Arctic lease sale is bad for taxpayers
(This piece originally appeared in The Hill.) Representative Jared Huffman represents the 2nd District of California and is a member of the U.S. House Committee on Natural Resources.
America’s Arctic National Wildlife Refuge is a unique national treasure that must not be squandered for short-term fossil fuel profits. Most of us understand that, even if we’ve never visited the refuge’s vast untouched wilderness, or personally witnessed the tremendous ecological diversity it sustains. We may not have the same deep, multi-generational connection to this beautiful landscape as the indigenous Gwich’in people whose subsistence, culture and way of life have depended on it since time immemorial. But we nevertheless understand that there are some places so unique, so wild, so irreplaceable that they must be protected.
While most Americans get this, the Trump administration clearly does not. Trump officials are barreling forward with a lease sale in America’s most iconic wilderness – the fragile coastal plain of the Arctic Refuge – after slipping a plan for Arctic Refuge drilling into the 2017 GOP tax scam and making a rushed mockery of the review process mandated by the National Environmental Protection Act.
Trump’s greed-first agenda, under the guise of job creation, treats the Arctic Refuge as just another fossil fuel deposit for Big Oil to plunder. The administration’s sham environmental review process ignores science, flouts tribal consultation, and gives no serious consideration to the significant biological, cultural, and climate impacts of this reckless oil extraction scheme.
A serious Environmental Impact Statement (EIS) for a proposal of this complexity and sensitivity would normally take several years, but this one was rushed through in less than one year. The Interior Department’s own documents show that officials there have altered or disregarded scientific data on drilling’s impacts on imperiled wildlife, including threatened polar bears who den on the coastal plain. Records also show that they drastically overestimated potential leasing revenue and failed to meaningfully consult with the indigenous peoples of the Gwichʼin Nation of Alaska and Canada.
But here’s the real kicker: all signs are pointing to this lease sale being an epic bust. A report from Taxpayers for Common Sense shows that revenues from drilling in the Refuge have been wildly inflated. In fact, BP recently pulled out of Alaska because the company has no interest in drilling in a place that would provide it little financial return. This year’s federal oil lease sales in the nearby National Petroleum Reserve-Alaska produced only lukewarm industry interest – another red flag that the Arctic Refuge lease sale will not produce anything close to the fiscal bonanza promised by drilling enthusiasts.
So why is the Trump administration rushing to sell leases on this priceless land, at a time when we are awash in oil and gas, prices are low, and no one seriously believes the financial return they promised American taxpayers will actually be realized? It’s pretty simple: to create vested property rights for their fossil fuel cronies before time runs out on this presidency. If they can lock in the leases, it will be harder, and much more expensive, for future administrations to stop oil and gas development in the Refuge.

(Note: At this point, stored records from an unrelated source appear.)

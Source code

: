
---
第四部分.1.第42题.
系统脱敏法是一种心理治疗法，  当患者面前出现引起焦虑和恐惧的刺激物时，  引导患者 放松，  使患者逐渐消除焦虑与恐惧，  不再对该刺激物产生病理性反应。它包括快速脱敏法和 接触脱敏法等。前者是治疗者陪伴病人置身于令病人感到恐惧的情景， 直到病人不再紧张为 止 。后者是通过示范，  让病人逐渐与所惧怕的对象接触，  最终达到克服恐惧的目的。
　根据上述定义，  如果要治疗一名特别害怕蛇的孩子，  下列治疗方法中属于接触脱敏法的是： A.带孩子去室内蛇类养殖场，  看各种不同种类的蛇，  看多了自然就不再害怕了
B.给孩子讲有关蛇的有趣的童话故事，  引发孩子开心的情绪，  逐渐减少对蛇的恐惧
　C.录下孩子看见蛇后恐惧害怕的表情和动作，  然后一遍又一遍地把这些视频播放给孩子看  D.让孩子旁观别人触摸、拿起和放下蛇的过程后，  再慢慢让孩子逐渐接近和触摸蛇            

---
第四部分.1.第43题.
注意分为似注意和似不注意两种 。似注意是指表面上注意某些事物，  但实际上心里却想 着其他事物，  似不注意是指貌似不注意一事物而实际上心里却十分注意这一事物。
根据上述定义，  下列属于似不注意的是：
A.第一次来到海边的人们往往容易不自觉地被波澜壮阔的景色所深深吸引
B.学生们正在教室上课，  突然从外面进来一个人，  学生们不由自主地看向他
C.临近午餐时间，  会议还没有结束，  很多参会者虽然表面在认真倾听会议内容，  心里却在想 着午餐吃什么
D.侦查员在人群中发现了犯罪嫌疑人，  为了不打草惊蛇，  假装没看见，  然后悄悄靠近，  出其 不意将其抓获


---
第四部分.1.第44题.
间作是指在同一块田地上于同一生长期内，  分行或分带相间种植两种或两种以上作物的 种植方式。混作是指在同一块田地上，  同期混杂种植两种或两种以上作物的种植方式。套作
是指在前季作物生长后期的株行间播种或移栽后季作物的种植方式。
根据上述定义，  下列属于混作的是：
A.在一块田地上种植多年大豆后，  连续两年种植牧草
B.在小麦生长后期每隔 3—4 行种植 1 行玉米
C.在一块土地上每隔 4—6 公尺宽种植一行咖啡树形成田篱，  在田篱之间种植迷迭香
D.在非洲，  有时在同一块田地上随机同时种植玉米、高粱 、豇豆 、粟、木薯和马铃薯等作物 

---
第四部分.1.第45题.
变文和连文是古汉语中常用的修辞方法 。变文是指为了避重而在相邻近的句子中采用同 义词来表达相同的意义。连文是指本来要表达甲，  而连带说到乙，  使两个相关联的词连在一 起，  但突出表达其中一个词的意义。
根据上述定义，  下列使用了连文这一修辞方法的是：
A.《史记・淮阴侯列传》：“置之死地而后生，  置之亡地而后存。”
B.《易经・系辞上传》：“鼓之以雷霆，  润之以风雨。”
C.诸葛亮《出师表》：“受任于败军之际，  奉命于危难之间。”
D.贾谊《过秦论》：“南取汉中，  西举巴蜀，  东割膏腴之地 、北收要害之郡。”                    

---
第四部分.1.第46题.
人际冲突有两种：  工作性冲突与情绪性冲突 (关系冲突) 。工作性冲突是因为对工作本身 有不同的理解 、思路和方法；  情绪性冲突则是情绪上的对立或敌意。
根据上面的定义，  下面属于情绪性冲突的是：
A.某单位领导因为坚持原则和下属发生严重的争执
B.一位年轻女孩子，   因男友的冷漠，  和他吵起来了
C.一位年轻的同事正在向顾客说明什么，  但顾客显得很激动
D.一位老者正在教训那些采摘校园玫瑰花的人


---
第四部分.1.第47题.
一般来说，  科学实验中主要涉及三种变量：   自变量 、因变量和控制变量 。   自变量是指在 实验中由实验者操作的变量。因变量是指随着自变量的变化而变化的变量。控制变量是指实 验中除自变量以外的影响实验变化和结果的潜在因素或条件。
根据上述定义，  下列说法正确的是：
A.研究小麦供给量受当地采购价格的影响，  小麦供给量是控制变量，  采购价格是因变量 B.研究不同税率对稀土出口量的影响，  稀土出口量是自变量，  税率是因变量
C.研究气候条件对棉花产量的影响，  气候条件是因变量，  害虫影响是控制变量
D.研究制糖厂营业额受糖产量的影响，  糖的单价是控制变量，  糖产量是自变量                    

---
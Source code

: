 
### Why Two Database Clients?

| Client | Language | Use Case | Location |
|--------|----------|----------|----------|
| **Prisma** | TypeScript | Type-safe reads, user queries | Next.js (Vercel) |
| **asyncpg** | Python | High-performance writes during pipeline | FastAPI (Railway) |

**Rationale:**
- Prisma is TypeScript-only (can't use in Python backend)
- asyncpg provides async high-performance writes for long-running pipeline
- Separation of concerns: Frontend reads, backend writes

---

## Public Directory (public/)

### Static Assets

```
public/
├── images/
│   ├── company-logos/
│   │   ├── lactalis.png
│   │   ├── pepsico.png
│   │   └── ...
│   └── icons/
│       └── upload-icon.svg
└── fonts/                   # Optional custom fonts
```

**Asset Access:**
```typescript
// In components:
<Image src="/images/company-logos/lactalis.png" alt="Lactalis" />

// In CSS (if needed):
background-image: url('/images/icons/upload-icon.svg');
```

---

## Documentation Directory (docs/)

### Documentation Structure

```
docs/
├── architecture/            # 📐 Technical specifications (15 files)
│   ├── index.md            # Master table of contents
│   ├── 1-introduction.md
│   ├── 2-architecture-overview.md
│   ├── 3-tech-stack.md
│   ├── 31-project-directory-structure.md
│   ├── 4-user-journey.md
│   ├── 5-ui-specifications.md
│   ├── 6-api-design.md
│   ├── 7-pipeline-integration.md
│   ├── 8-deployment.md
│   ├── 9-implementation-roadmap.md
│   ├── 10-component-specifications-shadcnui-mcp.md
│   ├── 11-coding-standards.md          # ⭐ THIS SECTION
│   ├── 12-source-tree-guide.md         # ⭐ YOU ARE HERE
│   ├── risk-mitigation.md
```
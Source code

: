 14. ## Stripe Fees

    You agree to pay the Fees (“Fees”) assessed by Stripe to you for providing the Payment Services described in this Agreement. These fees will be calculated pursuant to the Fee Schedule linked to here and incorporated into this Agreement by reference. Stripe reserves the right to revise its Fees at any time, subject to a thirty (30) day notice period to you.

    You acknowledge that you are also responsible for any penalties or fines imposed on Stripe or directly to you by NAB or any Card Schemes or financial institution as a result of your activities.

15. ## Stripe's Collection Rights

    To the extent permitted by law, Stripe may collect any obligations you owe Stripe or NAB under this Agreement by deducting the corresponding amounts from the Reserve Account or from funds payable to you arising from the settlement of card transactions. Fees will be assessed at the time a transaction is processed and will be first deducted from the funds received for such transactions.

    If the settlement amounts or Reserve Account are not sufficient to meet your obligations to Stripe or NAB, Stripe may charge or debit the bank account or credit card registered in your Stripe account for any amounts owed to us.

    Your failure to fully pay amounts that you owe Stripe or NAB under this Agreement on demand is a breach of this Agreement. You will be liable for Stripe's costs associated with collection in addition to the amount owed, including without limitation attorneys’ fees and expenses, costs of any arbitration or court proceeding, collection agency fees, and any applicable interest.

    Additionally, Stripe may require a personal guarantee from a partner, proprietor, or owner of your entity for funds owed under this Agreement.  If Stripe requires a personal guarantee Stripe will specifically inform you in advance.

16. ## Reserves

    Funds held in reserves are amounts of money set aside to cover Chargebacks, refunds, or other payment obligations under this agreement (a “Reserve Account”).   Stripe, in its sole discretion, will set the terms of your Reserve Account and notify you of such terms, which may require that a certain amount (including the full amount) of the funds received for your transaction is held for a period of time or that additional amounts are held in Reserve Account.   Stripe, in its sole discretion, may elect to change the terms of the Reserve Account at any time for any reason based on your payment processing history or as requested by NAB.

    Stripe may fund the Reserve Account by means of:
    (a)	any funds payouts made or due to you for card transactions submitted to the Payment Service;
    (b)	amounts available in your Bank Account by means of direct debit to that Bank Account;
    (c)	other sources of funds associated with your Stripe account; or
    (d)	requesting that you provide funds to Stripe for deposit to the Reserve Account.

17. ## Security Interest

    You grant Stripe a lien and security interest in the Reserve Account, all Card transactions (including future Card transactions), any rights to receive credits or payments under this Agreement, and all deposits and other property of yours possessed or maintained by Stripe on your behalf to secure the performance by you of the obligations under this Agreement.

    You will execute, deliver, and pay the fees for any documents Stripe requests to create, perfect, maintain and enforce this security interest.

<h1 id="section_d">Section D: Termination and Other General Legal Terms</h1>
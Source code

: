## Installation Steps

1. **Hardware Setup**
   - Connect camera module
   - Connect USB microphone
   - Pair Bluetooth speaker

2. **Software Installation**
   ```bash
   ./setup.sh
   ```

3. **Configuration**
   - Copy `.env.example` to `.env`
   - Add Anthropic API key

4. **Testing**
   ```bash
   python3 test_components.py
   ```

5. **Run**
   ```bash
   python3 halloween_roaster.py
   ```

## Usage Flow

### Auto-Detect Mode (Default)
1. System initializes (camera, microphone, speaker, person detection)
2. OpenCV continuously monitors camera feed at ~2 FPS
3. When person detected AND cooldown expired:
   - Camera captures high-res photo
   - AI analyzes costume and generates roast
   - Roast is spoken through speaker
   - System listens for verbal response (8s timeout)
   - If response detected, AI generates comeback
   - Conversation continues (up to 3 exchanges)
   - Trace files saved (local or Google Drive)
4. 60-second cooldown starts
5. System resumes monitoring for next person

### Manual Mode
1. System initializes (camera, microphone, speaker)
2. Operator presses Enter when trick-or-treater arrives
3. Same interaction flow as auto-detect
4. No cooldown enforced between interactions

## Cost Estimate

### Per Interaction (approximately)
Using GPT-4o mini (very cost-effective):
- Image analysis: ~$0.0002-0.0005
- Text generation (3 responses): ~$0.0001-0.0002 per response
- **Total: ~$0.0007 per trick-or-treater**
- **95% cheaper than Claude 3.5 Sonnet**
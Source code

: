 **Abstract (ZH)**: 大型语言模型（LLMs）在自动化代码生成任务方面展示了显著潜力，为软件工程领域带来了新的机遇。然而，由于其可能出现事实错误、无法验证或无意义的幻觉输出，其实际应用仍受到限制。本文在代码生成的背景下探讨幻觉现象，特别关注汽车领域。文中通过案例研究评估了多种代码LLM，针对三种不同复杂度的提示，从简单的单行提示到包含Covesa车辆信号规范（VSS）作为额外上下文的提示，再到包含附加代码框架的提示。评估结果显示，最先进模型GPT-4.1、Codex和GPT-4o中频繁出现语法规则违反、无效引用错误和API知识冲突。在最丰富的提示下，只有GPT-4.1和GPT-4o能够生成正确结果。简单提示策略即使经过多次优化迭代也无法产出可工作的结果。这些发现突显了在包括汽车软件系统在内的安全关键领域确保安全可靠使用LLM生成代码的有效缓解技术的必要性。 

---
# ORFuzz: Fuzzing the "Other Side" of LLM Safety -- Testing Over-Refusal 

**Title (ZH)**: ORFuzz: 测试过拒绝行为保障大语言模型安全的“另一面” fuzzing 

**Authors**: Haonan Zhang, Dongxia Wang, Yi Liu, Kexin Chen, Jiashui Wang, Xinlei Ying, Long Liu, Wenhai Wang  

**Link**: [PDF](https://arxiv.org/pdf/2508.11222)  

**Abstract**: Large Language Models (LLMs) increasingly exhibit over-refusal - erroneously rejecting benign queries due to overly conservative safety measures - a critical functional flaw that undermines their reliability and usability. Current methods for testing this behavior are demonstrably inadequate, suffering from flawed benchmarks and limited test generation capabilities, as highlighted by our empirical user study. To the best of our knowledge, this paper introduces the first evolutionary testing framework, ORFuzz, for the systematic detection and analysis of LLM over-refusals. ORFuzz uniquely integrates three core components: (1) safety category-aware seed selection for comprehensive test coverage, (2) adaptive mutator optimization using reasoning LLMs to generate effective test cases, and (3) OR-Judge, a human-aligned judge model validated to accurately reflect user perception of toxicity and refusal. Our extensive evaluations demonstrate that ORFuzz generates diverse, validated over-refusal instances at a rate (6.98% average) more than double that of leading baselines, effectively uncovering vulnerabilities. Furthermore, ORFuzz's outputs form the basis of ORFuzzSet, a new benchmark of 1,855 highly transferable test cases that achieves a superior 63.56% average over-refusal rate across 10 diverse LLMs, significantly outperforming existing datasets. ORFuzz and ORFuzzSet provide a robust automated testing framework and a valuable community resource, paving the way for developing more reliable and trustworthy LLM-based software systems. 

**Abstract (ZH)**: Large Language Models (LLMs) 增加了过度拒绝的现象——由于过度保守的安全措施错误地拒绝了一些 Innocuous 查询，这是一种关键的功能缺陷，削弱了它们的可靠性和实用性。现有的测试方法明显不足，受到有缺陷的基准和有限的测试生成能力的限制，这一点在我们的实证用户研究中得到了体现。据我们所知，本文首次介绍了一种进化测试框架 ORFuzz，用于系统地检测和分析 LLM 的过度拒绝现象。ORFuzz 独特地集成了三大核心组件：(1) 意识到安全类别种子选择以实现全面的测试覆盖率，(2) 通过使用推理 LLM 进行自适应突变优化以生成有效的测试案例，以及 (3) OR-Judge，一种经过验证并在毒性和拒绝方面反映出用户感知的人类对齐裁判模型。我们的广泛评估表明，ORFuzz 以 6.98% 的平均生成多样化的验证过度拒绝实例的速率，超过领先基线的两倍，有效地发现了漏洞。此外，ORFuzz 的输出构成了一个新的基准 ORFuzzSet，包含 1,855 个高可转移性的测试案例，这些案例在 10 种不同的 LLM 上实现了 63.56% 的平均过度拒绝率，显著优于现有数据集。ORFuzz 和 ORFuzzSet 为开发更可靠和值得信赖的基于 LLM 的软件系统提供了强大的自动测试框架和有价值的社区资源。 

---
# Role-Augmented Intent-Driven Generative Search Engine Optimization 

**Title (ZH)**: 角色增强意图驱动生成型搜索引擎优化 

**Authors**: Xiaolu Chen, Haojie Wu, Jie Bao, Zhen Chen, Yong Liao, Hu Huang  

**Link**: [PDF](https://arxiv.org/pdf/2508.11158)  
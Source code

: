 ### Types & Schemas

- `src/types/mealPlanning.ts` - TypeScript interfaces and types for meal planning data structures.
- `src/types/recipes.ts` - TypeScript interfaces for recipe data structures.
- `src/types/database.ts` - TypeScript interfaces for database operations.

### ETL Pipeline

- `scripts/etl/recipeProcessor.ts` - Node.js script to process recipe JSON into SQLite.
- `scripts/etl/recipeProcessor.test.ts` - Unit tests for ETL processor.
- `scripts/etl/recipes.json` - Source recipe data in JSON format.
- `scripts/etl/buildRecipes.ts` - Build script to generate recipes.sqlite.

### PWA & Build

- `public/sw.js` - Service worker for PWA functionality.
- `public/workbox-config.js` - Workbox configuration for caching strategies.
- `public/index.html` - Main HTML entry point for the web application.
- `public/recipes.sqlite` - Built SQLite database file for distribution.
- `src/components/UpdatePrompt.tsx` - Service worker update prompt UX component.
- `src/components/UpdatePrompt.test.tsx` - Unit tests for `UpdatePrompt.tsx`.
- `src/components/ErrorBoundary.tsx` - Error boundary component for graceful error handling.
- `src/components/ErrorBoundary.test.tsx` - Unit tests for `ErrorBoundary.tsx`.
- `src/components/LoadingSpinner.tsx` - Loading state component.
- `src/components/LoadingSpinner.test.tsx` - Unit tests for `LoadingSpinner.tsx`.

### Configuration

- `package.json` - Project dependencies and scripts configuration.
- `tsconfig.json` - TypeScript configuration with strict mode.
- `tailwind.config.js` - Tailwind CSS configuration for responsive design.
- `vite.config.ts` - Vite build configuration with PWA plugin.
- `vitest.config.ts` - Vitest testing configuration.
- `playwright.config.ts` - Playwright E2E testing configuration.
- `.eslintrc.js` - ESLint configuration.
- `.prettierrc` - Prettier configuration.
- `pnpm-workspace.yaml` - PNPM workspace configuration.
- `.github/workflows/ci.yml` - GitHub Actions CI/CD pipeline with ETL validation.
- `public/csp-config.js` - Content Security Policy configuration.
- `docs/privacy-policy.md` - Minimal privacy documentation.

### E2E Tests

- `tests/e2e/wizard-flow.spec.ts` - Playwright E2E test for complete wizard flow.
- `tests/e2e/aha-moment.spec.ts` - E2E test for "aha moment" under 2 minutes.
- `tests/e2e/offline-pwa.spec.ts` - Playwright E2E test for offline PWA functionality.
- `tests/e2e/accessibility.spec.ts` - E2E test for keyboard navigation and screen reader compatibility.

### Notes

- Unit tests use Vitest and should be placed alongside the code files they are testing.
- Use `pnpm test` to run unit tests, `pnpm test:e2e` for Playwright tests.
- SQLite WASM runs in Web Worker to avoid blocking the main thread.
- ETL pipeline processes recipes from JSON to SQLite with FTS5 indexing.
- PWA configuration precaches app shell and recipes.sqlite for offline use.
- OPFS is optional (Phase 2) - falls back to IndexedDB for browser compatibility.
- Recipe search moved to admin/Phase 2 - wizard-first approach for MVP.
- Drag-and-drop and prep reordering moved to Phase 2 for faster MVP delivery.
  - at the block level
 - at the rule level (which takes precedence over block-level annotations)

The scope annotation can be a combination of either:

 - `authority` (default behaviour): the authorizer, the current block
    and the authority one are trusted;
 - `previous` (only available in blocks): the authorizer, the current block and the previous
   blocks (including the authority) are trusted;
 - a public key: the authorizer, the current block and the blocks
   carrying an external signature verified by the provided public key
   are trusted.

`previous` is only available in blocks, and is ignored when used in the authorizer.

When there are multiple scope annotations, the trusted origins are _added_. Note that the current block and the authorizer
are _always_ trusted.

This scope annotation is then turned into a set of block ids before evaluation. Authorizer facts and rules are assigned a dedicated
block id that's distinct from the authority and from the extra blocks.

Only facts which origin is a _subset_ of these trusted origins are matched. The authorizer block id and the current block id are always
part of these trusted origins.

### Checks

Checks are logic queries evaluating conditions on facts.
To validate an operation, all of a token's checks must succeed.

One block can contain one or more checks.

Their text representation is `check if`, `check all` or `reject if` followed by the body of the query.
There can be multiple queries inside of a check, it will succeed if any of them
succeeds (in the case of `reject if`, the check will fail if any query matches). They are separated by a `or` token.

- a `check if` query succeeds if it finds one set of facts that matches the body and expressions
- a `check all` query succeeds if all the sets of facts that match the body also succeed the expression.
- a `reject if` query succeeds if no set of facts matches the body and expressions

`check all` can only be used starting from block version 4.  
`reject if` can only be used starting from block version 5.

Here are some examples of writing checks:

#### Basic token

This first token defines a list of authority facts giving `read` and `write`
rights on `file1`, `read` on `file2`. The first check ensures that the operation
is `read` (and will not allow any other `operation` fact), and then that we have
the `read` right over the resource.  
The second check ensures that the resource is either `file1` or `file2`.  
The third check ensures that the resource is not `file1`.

The Trump administration should be held accountable for their promises and their disingenuous actions. When they rushed through the 2017 Republican tax law, they promised $1 billion in revenue from Arctic Refuge drilling. Even at the time, many experts pointed out this would require leasing nearly every acre of the coastal plain at sky-high prices. Now the bait and switch is clear. American taxpayers deserve better than this costly ruse.
Thankfully, some of the world’s most significant institutional investors have already warned against supporting oil and gas development in the Arctic Refuge. At the same time, many of the world’s largest banks, including Barclays, HSBC, BNP Paribas, and Societe Generale, have pledged to stop financing oil and gas projects in the Arctic.
If this administration refuses to change course and continues to ignore scientific analysis, risk to endangered animals, threats to indigenous peoples, or the obligation to conduct to legally required reviews, the oil and gas companies who bid on the leases will be the ones holding the bag.
Any company that signs up to drill in America’s Arctic Refuge will undoubtedly sustain serious reputational damage. They will face a decade of litigation to block them from irrevocably despoiling this cultural and environmental treasure. They will become infamous for shortchanging the American people.
We know that Donald Trump believes he is accountable to no one. The question I have for any company reckless and foolish enough to consider bidding is this: are you?